Glimpse into brewing coffee craze in tea-loving China
French writer Honore de Balzac could not live or work without the aroma of coffee, they say. Neither can Chen Fang (pseudonym).
An auto engineer based in Guangzhou, south China's Guangdong Province, Chen has a grind-and-brew coffee maker both at home and in the office.
"I can't go without my two cups a day," said Chen, adding that "It's part of my daily routine, nothing about jumping on a bandwagon."
In China's first- and second-tier cities such as Beijing, Shanghai and Guangzhou where Chen lives, coffee is on course to obtain a status on par with tea, a traditional drink with a history stretching back thousands of years in the country.
RISE OF COFFEE
Habitual coffee drinkers in China's big cities consume an annual average of 300 cups, within a whisker of the figure (329) in the United States, according to a report by Deloitte China in collaboration with MM Capital, though per capita annual consumption lags far behind at nine cups on Chinese mainland.
There were about 108,000 coffeehouses in China by the end of 2020, a figure projected to be 123,000 by 2023, said Deloitte China, noting that 75 percent of these businesses were nestled in first- and second-tier cities.
Released on Deloitte China's website on April 12, the report focused on the fresh-ground coffee market in China.
Shanghai, one of the first Chinese cities to bring in coffee consumption in the 19th century, operates the most coffee shops in the world, said The Beijing News on Thursday.
The metropolis bristles with over 6,000 coffeehouses, more than three times the figure in New York, the newspaper quoted data from Dianping, the Chinese version of Yelp, OpenStreetMap and other sources as saying.
A search query on Tianyancha, a Beijing-based business data platform, showed that 2,170 of the coffee shops in Shanghai have operated for more than 15 years.
Coffee's penetration rate, i.e., the ratio between habitual consumers and the total polled in the Deloitte research, clocks in at 67 percent in China's first- and second-tier cities. The figure is 66 percent for tea.
PROFILE OF CHINESE COFFEE DRINKERS
Coffee consumers in China are mostly white-collar workers aged between 20 to 40. In first-tier cities the upper limit may extend to consumers 50 years of age, said the Deloitte China report.
The majority of them have graduated from college and earn a relatively handsome salary of 18,000 yuan a month (about 2,757 U.S. dollars).
Grassroots employees in companies constituted the largest consumer group, accounting for 24 percent of the total coffee drinkers between 2018 and 2019, according to separate research by the Health Times.
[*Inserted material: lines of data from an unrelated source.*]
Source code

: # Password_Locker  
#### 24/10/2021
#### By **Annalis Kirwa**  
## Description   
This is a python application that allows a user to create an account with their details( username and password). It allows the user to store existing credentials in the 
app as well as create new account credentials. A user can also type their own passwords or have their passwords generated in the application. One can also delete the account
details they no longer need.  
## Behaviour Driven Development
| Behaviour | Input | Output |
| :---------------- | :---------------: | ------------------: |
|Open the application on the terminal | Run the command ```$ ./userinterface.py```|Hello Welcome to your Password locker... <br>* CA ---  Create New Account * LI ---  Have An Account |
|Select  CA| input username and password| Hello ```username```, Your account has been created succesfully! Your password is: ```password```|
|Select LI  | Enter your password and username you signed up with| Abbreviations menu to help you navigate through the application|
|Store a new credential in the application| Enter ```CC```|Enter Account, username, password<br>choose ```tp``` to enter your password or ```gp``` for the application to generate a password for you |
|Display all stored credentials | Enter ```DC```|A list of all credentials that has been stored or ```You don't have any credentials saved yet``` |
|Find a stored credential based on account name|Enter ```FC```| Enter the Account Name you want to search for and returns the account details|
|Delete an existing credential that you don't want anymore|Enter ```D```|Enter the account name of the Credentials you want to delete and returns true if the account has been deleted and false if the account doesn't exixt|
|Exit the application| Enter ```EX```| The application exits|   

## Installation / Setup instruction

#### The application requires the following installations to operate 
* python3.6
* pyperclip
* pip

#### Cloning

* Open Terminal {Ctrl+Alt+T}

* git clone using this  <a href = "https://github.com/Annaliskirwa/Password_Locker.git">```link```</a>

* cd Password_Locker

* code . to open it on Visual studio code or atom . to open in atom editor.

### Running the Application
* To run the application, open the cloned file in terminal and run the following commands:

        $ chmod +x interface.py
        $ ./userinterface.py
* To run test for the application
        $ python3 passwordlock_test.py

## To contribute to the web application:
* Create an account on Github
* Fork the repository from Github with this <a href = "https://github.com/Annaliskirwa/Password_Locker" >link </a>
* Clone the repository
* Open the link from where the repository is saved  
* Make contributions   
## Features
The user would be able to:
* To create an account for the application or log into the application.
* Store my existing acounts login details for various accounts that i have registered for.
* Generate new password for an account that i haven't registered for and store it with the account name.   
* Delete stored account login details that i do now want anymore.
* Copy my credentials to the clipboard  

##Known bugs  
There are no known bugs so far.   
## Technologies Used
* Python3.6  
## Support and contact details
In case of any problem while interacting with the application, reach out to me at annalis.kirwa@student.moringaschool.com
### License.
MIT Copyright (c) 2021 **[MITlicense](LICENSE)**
They were followed by enterprise management and professionals, said the media outlet under the umbrella of the People's Daily.
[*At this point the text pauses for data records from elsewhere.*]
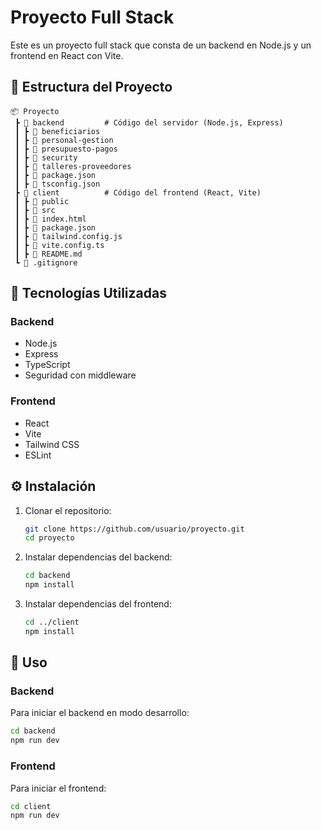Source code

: # Proyecto Full Stack

Este es un proyecto full stack que consta de un backend en Node.js y un frontend en React con Vite.

## 📂 Estructura del Proyecto

```
📦 Proyecto
 ┣ 📂 backend         # Código del servidor (Node.js, Express)
 ┃ ┣ 📂 beneficiarios
 ┃ ┣ 📂 personal-gestion
 ┃ ┣ 📂 presupuesto-pagos
 ┃ ┣ 📂 security
 ┃ ┣ 📂 talleres-proveedores
 ┃ ┣ 📜 package.json
 ┃ ┣ 📜 tsconfig.json
 ┣ 📂 client          # Código del frontend (React, Vite)
 ┃ ┣ 📂 public
 ┃ ┣ 📂 src
 ┃ ┣ 📜 index.html
 ┃ ┣ 📜 package.json
 ┃ ┣ 📜 tailwind.config.js
 ┃ ┣ 📜 vite.config.ts
 ┃ ┣ 📜 README.md
 ┗ 📜 .gitignore
```

## 🚀 Tecnologías Utilizadas

### Backend
- Node.js
- Express
- TypeScript
- Seguridad con middleware

### Frontend
- React
- Vite
- Tailwind CSS
- ESLint

## ⚙️ Instalación

1. Clonar el repositorio:
   ```sh
   git clone https://github.com/usuario/proyecto.git
   cd proyecto
   ```

2. Instalar dependencias del backend:
   ```sh
   cd backend
   npm install
   ```

3. Instalar dependencias del frontend:
   ```sh
   cd ../client
   npm install
   ```

## 📌 Uso

### Backend
Para iniciar el backend en modo desarrollo:
```sh
cd backend
npm run dev
```

### Frontend
Para iniciar el frontend:
```sh
cd client
npm run dev
```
Most of China's coffee consumers come under significant pressure at work, regularly working overtime, according to the Deloitte report.
WHAT COFFEE DO THEY PREFER
This sets the stage for Chinese consumers' increasing migration from milk coffee to black coffee, said the report.
Consumption of Americano and cold brew coffee has rallied from 24 percent in 2017 to 49 percent while caramel macchiato has seen its market share shrink from 21 percent to six percent during the same period.
For Chen, it is a matter of course not to add milk or sugar to coffee. "I'm a little bit addicted," she admitted.
The Deloitte report believed that Chinese consumers have developed both psychological and physiological dependence on coffee.
The thriving of indigenous startups such as Luckin and Lyan played an important role in the formative years (2017-2020) of China's habitual coffee consumption, said the report.
A preference for healthy drinks and the original flavor of coffee beans also contributed to the expansion of black coffee in the market, according to the report.
Black coffee is probably the future, it concluded.